Back# How to solve the unsolvable? – A learning story from the field of machine-learning

Antti Rauhala • Lead Data Scientist

Have you ever tried to solve the unsolved and unsolvable? Have you ever tried to tackle the great problems of our age; the ones that even greater and wiser men have tried solving in vain? Have you ever tried it with some real effort?

There exists an idea that it is challenges that force us to develop our thoughts and thinking. And even if – as it happened for me - the unsolvable remains unsolved, the sole challenge did guide me to the fountain of curious thought, where I found something very new and unique: a new powerful approach to machine learning.

My war against the windmills was about solving the harder version of the AI problem, where you learn the (game) world entirely from (simplistic) sensory information. I believe I haven't been on this quest alone and certainly quite a number of computer science students and graduates have gone after the same problem. And likely the results haven't been very impressive - or at least, they were not for me.

My attempt was to use established machine learners to tackle the issue, but quite soon it become obvious that the neural networks, KNNs and Bayesian classifiers were not very useful at modeling the way the games worked. There was something very troubling in the idea that the otherwise powerful machine learners would so horribly struggle with the problems and patterns that seem so easy or even trivial for us. Even more, it became obvious that algorithms used could not replicate and learn the simple rules of the games in the game setting. Neither were the provided classification values very useful, as what you really wanted were probabilities. And you didn't really want to just predict a few values, but build more a comprehensive model for the world, and you wanted the learned model to be formal and clear to better support a decision-making algorithm. And the list of issues went on and on.

Eventually a thought emerged: the problem which the machine learners were created to solve was fundamentally different from the 'world learning' problem at hand. But if the problem of 'world learning' was fundamentally different, then not only the problem but also the approach to solve the problem and the solution itself would need to be reinvented and the whole attempt would return back to square one.

To deal with the new problems, many things had to be reconsidered and rethought. I wanted no artificial limitations on what could be learned while I sought to make the model clear, formal and probabilistic. I also wanted the method to perform modeling in a clean, non-supervised way.

Coincidentally, at the time, I had also played with language learning and a special 'smart database' acting as a giant sparse naive Bayesian predictor. When playing with this database, I had started to wonder how to make it smarter and better at predicting outcomes.

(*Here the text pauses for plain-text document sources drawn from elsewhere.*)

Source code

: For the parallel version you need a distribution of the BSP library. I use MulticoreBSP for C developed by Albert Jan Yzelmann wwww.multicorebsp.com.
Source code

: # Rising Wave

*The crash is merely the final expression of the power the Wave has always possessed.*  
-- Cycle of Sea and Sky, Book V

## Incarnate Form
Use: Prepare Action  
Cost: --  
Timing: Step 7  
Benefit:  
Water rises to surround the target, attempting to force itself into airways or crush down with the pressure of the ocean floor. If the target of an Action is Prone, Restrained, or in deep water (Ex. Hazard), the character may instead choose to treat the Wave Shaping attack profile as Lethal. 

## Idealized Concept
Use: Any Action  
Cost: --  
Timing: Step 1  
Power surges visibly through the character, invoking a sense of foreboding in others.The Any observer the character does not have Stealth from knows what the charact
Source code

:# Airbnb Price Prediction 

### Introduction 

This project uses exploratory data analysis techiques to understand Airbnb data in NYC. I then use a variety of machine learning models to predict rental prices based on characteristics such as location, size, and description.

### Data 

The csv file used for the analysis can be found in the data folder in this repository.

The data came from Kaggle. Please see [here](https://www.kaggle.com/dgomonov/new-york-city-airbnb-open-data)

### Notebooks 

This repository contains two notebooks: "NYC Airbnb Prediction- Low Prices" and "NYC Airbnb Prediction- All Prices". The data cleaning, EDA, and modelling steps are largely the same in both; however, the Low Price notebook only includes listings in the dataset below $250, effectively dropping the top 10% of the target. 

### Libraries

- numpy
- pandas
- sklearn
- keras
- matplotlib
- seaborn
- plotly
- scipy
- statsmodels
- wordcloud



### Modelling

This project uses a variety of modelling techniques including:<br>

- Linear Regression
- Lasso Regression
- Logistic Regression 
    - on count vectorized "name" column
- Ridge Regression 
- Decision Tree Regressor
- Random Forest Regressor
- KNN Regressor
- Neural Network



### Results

Then a few simple observations struck me:

- First, you could often modify the data itself to improve results.
- You could use a language learning kind of algorithm to do such modifications.
- You could integrate such an algorithm easily with the database.
- It would have really fast predictions.
- And even more - it seemed likely to have the attributes I needed with the 'world modeling' problem.

The grand realization seemed to be that you could transform a machine-learning problem into a language-learning problem and create a solution for this problem with very curious and useful properties. Another realization (later on) was that the language learning problem could actually be generalized even further to also allow learning the patterns in ordered data like text, images, and even patterns over time and space, which was all very relevant to the original problem of 'world learning'. And you could mix the ordered and the unordered data and it seemed that the algorithm could be generalized and extended even further.

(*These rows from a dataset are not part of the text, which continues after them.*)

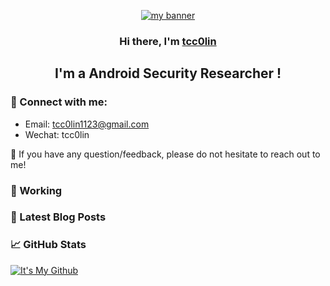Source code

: <p align="center">
  <a href="https://tcc0lin.github.io/" target="_blank" rel="noreferrer"><img src="https://github.com/tcc0lin/picx-images-hosting/raw/master/ai-generated-7803075_1920.6f0u5uc7x2.webp" alt="my banner"></a>
</p>

<h3 align="center">
Hi there, I'm <a href="https://tcc0lin.github.io/" target="_blank" rel="noreferrer">tcc0lin</a> 
</h3>

<h2 align="center">
I'm a Android Security Researcher !
</h2> 

### 🤝 Connect with me:

- Email: tcc0lin1123@gmail.com
- Wechat: tcc0lin

💬 If you have any question/feedback, please do not hesitate to reach out to me!

### 🔭 Working

### 📝 Latest Blog Posts

### 📈 GitHub Stats 

[![It's My Github](https://github-readme-stats.vercel.app/api?username=tcc0lin&show_icons=true&theme=radical)]()
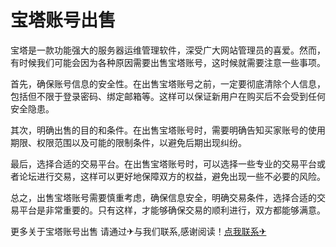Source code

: # 宝塔账号出售

宝塔是一款功能强大的服务器运维管理软件，深受广大网站管理员的喜爱。然而，有时候我们可能会因为各种原因需要出售宝塔账号，这时候就需要注意一些事项。

首先，确保账号信息的安全性。在出售宝塔账号之前，一定要彻底清除个人信息，包括但不限于登录密码、绑定邮箱等。这样可以保证新用户在购买后不会受到任何安全隐患。

其次，明确出售的目的和条件。在出售宝塔账号时，需要明确告知买家账号的使用期限、权限范围以及可能的限制条件，以避免后期出现纠纷。

最后，选择合适的交易平台。在出售宝塔账号时，可以选择一些专业的交易平台或者论坛进行交易，这样可以更好地保障双方的权益，避免出现一些不必要的风险。

总之，出售宝塔账号需要慎重考虑，确保信息安全，明确交易条件，选择合适的交易平台是非常重要的。只有这样，才能够确保交易的顺利进行，双方都能够满意。

更多关于宝塔账号出售 请通过✈与我们联系,感谢阅读！[点我联系✈](https://pro.k02.cc)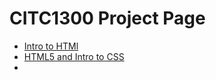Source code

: # CITC1300 Project Page



<ul>
    <li> <a href="Intro_to_html/index.html"> Intro to HTMl </a> </li>
    <li> <a href="html5_intro_to_html/index.html" target="blank" > HTML5 and Intro to CSS </a> </li>
    <li> <a href="adv_css/index.html" target="blank> Advanced CSS 
</ul>

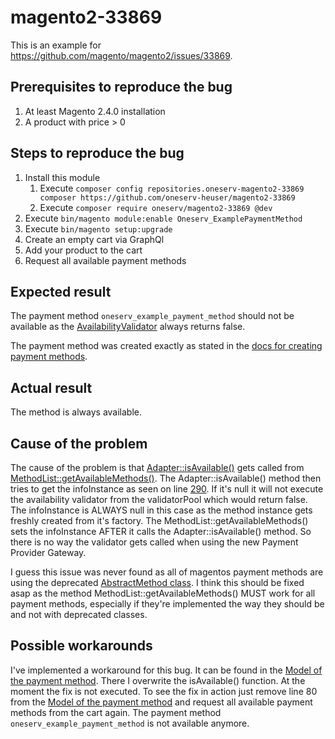 # magento2-33869

This is an example for https://github.com/magento/magento2/issues/33869.

## Prerequisites to reproduce the bug

1. At least Magento 2.4.0 installation
2. A product with price > 0

## Steps to reproduce the bug

1. Install this module
   1. Execute ``composer config repositories.oneserv-magento2-33869 composer https://github.com/oneserv-heuser/magento2-33869``
   2. Execute ``composer require oneserv/magento2-33869 @dev``
2. Execute ``bin/magento module:enable Oneserv_ExamplePaymentMethod``
3. Execute ``bin/magento setup:upgrade``
4. Create an empty cart via GraphQl
5. Add your product to the cart
6. Request all available payment methods

## Expected result
The payment method ``oneserv_example_payment_method`` should not be available as the 
[AvailabilityValidator](Gateway/Validator/AvailabilityValidator.php) always returns false.

The payment method was created exactly as stated in the [docs for creating payment methods](https://devdocs.magento.com/guides/v2.4/payments-integrations/bk-payments-integrations.html).


## Actual result
The method is always available.

## Cause of the problem
The cause of the problem is that [Adapter::isAvailable()](https://github.com/magento/magento2/blob/ed5c06d68ec4bf77ad6c03e0af28a133b1193b66/app/code/Magento/Payment/Model/Method/Adapter.php#L280) gets called from [MethodList::getAvailableMethods()](https://github.com/magento/magento2/blob/ed5c06d68ec4bf77ad6c03e0af28a133b1193b66/app/code/Magento/Payment/Model/MethodList.php#L70). The Adapter::isAvailable() method then tries to get the infoInstance as seen on line [290](https://github.com/magento/magento2/blob/ed5c06d68ec4bf77ad6c03e0af28a133b1193b66/app/code/Magento/Payment/Model/Method/Adapter.php#L290). If it's null it will not execute the availability validator from the validatorPool which would return false.
The infoInstance is ALWAYS null in this case as the method instance gets freshly created from it's factory. The MethodList::getAvailableMethods() sets the infoInstance AFTER it calls the Adapter::isAvailable() method. So there is no way the validator gets called when using the new Payment Provider Gateway.

I guess this issue was never found as all of magentos payment methods are using the deprecated [AbstractMethod class](https://github.com/magento/magento2/blob/ed5c06d68ec4bf77ad6c03e0af28a133b1193b66/app/code/Magento/Payment/Model/Method/AbstractMethod.php). I think this should be fixed asap as the method MethodList::getAvailableMethods() MUST work for all payment methods, especially if they're implemented the way they should be and not with deprecated classes.

## Possible workarounds
I've implemented a workaround for this bug. It can be found in the [Model of the payment method](Model/Method/ExamplePaymentMethod.php).
There I overwrite the isAvailable() function. At the moment the fix is not executed. To see the fix in action just 
remove line 80 from the [Model of the payment method](Model/Method/ExamplePaymentMethod.php) and request all 
available payment methods from the cart again. The payment method ``oneserv_example_payment_method`` is not 
available anymore.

I started working on this interesting idea and – well – work there was. I had implemented a simple text learning algorithm before, which I consider the first version. I re-implemented the algorithm for the database I had built, but it was slow and didn't work. I threw the database away and started the algorithm (again) from scratch.

The third version was fast, it worked, and it could provide wonderful results in classical machine learning data sets. I also tried to rewrite the fourth version for solving a separate problem, but when I realized that I could extend the algorithm to also learn 'grammar' in text, images, video and so forth, I abandoned the previous versions to build the fifth version, which was quickly abandoned, and the sixth version, which showed that the idea worked but was a dead end design-wise.

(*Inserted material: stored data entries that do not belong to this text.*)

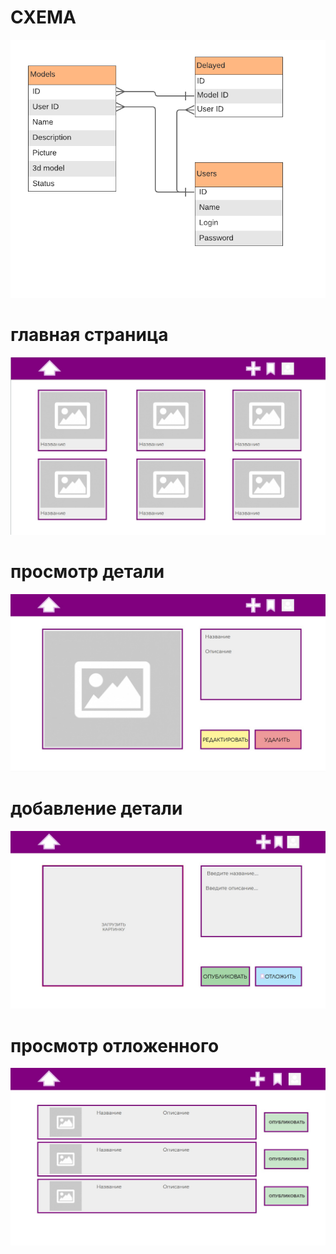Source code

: # СХЕМА
![alt схема базы данных](https://github.com/peacelabormay/second_sem/blob/main/5/%D0%A1%D1%85%D0%B5%D0%BC%D0%B0%20-%20ER-%D0%B4%D0%B8%D0%B0%D0%B3%D1%80%D0%B0%D0%BC%D0%BC%D0%B0%20%D1%81%20%D1%86%D0%B2%D0%B5%D1%82%D0%BE%D0%B2%D1%8B%D0%BC%20%D0%BA%D0%BE%D0%B4%D0%B8%D1%80%D0%BE%D0%B2%D0%B0%D0%BD%D0%B8%D0%B5%D0%BC%20(%D0%B2%20%D0%BD%D0%BE%D1%82%D0%B0%D1%86%D0%B8%D0%B8%20UML).png)
# главная страница
![alt главная стр](https://github.com/peacelabormay/second_sem/blob/main/5/1.jpg)
# просмотр детали
![alt отдельная деталь](https://github.com/peacelabormay/second_sem/blob/main/5/2.jpg)
# добавление детали
![alt добавление детали](https://github.com/peacelabormay/second_sem/blob/main/5/3.jpg)
# просмотр отложенного
![alt отложеннное](https://github.com/peacelabormay/second_sem/blob/main/5/4.jpg)
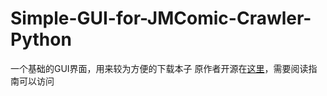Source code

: # Simple-GUI-for-JMComic-Crawler-Python
一个基础的GUI界面，用来较为方便的下载本子
原作者开源在[这里](https://github.com/hect0x7/JMComic-Crawler-Python)，需要阅读指南可以访问
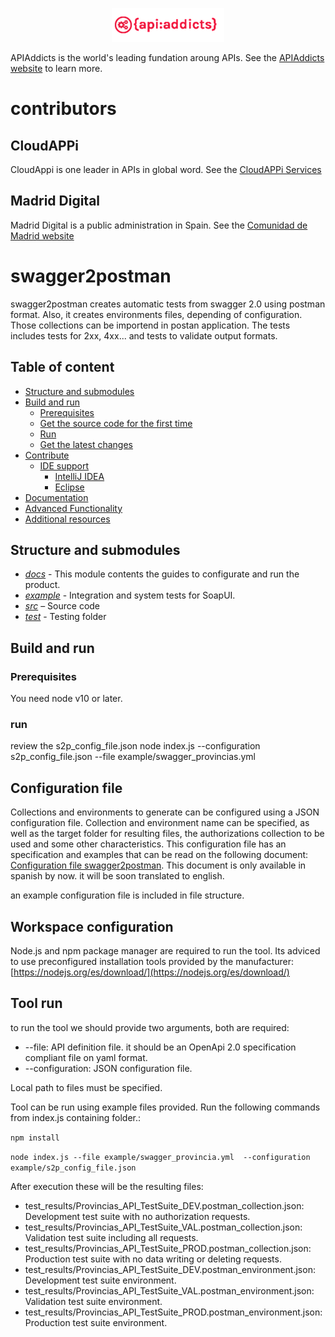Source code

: <p align="center">
	<a href="https://apiaddicts.org/">
	  <img src="logo.png">
	</a>
</p>

APIAddicts is the world's leading fundation aroung APIs. See the [APIAddicts website](https://www.apiaddicts.org/)  to learn more. 

# contributors
## CloudAPPi
CloudAppi is one leader in APIs in global word. See the [CloudAPPi Services](https://cloudappi.net) 

## Madrid Digital
Madrid Digital is a public administration in Spain. See the [Comunidad de Madrid website](https://www.comunidad.madrid/)

# swagger2postman

swagger2postman creates automatic tests from swagger 2.0 using postman format. Also, it creates environments files, depending of configuration.
Those collections can be importend in postan application.  The tests includes tests for 2xx, 4xx... and tests to validate output formats.

## Table of content

* [Structure and submodules](#structure-and-submodules)
* [Build and run](#build-and-run)
  * [Prerequisites](#prerequisites)
  * [Get the source code for the first time](#get-the-source-code-for-the-first-time)
  * [Run](#run)
  * [Get the latest changes](#get-the-latest-changes)
* [Contribute](#contribute)
  * [IDE support](#ide-support)
    * [IntelliJ IDEA](#intellij-idea)
    * [Eclipse](#eclipse)
* [Documentation](#documentation)
* [Advanced Functionality](#advanced-functionality)
* [Additional resources](#additional-resources)


## Structure and submodules

* *[docs](docs)* - This module contents the guides to configurate and run the product.
* *[example](example)* - Integration and system tests for SoapUI.
* *[src](src)* – Source code
* *[test](soapui-maven-plugin-tester)* - Testing folder

## Build and run
### Prerequisites
You need node v10 or later.


### run
review the s2p_config_file.json
node index.js --configuration s2p_config_file.json --file example/swagger_provincias.yml


## Configuration file

Collections and environments to generate can be configured using a JSON configuration file. Collection and environment name can be specified, as well as the target folder for resulting files, the authorizations collection to be used and some other characteristics. This configuration file has an specification and examples that can be read on the following document:  
[Configuration file swagger2postman](./docs/MD-swagger2postman-Archivo_de_configuracion.pdf). This document is only available in spanish by now. it will be soon translated to english.

an example configuration file is included in file structure.

## Workspace configuration

Node.js and npm package manager are required to run the tool. Its adviced to use preconfigured installation tools provided by the manufacturer:
[https://nodejs.org/es/download/](https://nodejs.org/es/download/)

## Tool run

to run the tool we should provide two arguments, both are required:

* --file: API definition file. it should be an OpenApi 2.0 specification compliant file on yaml format.
* --configuration: JSON configuration file.

Local path to files must be specified.

Tool can be run using example files provided. Run the following commands from index.js containing folder.:

 `npm install`

 `node index.js --file example/swagger_provincia.yml  --configuration example/s2p_config_file.json`

After execution these will be the resulting files:

* test_results/Provincias_API_TestSuite_DEV.postman_collection.json: Development test suite with no authorization requests.
* test_results/Provincias_API_TestSuite_VAL.postman_collection.json: Validation test suite including all requests.
* test_results/Provincias_API_TestSuite_PROD.postman_collection.json: Production test suite with no data writing or deleting requests.
* test_results/Provincias_API_TestSuite_DEV.postman_environment.json: Development test suite environment.
* test_results/Provincias_API_TestSuite_VAL.postman_environment.json: Validation test suite environment.
* test_results/Provincias_API_TestSuite_PROD.postman_environment.json: Production test suite environment.

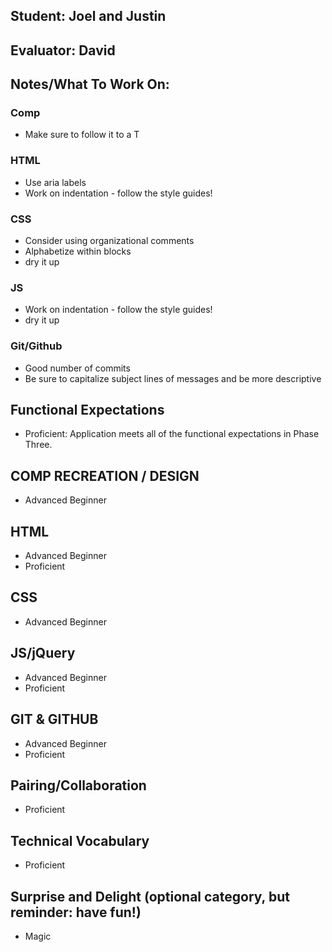 ## Student: Joel and Justin
## Evaluator: David
## Notes/What To Work On:

### Comp
* Make sure to follow it to a T

### HTML
* Use aria labels
* Work on indentation - follow the style guides!

### CSS
* Consider using organizational comments
* Alphabetize within blocks
* dry it up

### JS
* Work on indentation - follow the style guides!
* dry it up

### Git/Github
* Good number of commits
* Be sure to capitalize subject lines of messages and be more descriptive

## Functional Expectations

* Proficient: Application meets all of the functional expectations in Phase Three.

## COMP RECREATION / DESIGN

* Advanced Beginner  

## HTML

* Advanced Beginner  
* Proficient  

## CSS

* Advanced Beginner  

## JS/jQuery

* Advanced Beginner  
* Proficient  

## GIT & GITHUB

* Advanced Beginner  
* Proficient  

## Pairing/Collaboration

* Proficient  

## Technical Vocabulary

* Proficient

## Surprise and Delight (optional category, but reminder: have fun!)

* Magic  

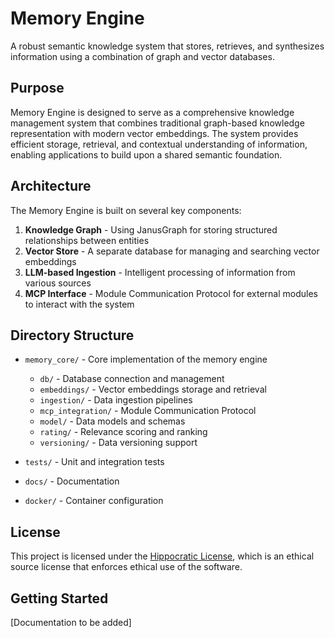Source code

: # Memory Engine

A robust semantic knowledge system that stores, retrieves, and synthesizes information using a combination of graph and vector databases.

## Purpose

Memory Engine is designed to serve as a comprehensive knowledge management system that combines traditional graph-based knowledge representation with modern vector embeddings. The system provides efficient storage, retrieval, and contextual understanding of information, enabling applications to build upon a shared semantic foundation.

## Architecture

The Memory Engine is built on several key components:

1. **Knowledge Graph** - Using JanusGraph for storing structured relationships between entities
2. **Vector Store** - A separate database for managing and searching vector embeddings
3. **LLM-based Ingestion** - Intelligent processing of information from various sources
4. **MCP Interface** - Module Communication Protocol for external modules to interact with the system

## Directory Structure

- `memory_core/` - Core implementation of the memory engine
  - `db/` - Database connection and management
  - `embeddings/` - Vector embeddings storage and retrieval
  - `ingestion/` - Data ingestion pipelines
  - `mcp_integration/` - Module Communication Protocol
  - `model/` - Data models and schemas
  - `rating/` - Relevance scoring and ranking
  - `versioning/` - Data versioning support

- `tests/` - Unit and integration tests
- `docs/` - Documentation
- `docker/` - Container configuration

## License

This project is licensed under the [Hippocratic License](LICENSE.md), which is an ethical source license that enforces ethical use of the software.

## Getting Started

[Documentation to be added]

It was the seventh version of the algorithm that had both the extended capabilities and actually worked. It was extremely fast (much faster than the working third version) and it managed to not only provide great results in machine learning, but it could e.g. parse Space Invaders screenshot easily into the graphical primitives of creatures, ships, numbers, and letters.

Eventually, the originally fuzzy idea behind languages and data transformations had crystalized in the form of the re-expression method with new formal concepts, constructs, and mathematical equations. In the renewed model, the method sought to find ideal expression for original information - let it be variables, images, or similar - in a process where the patterns are eliminated from the data and captured in the generated language/grammar. In the process, the bits of data that once described variable states, letters, or pixels became bits for classes, words, and graphical primitives.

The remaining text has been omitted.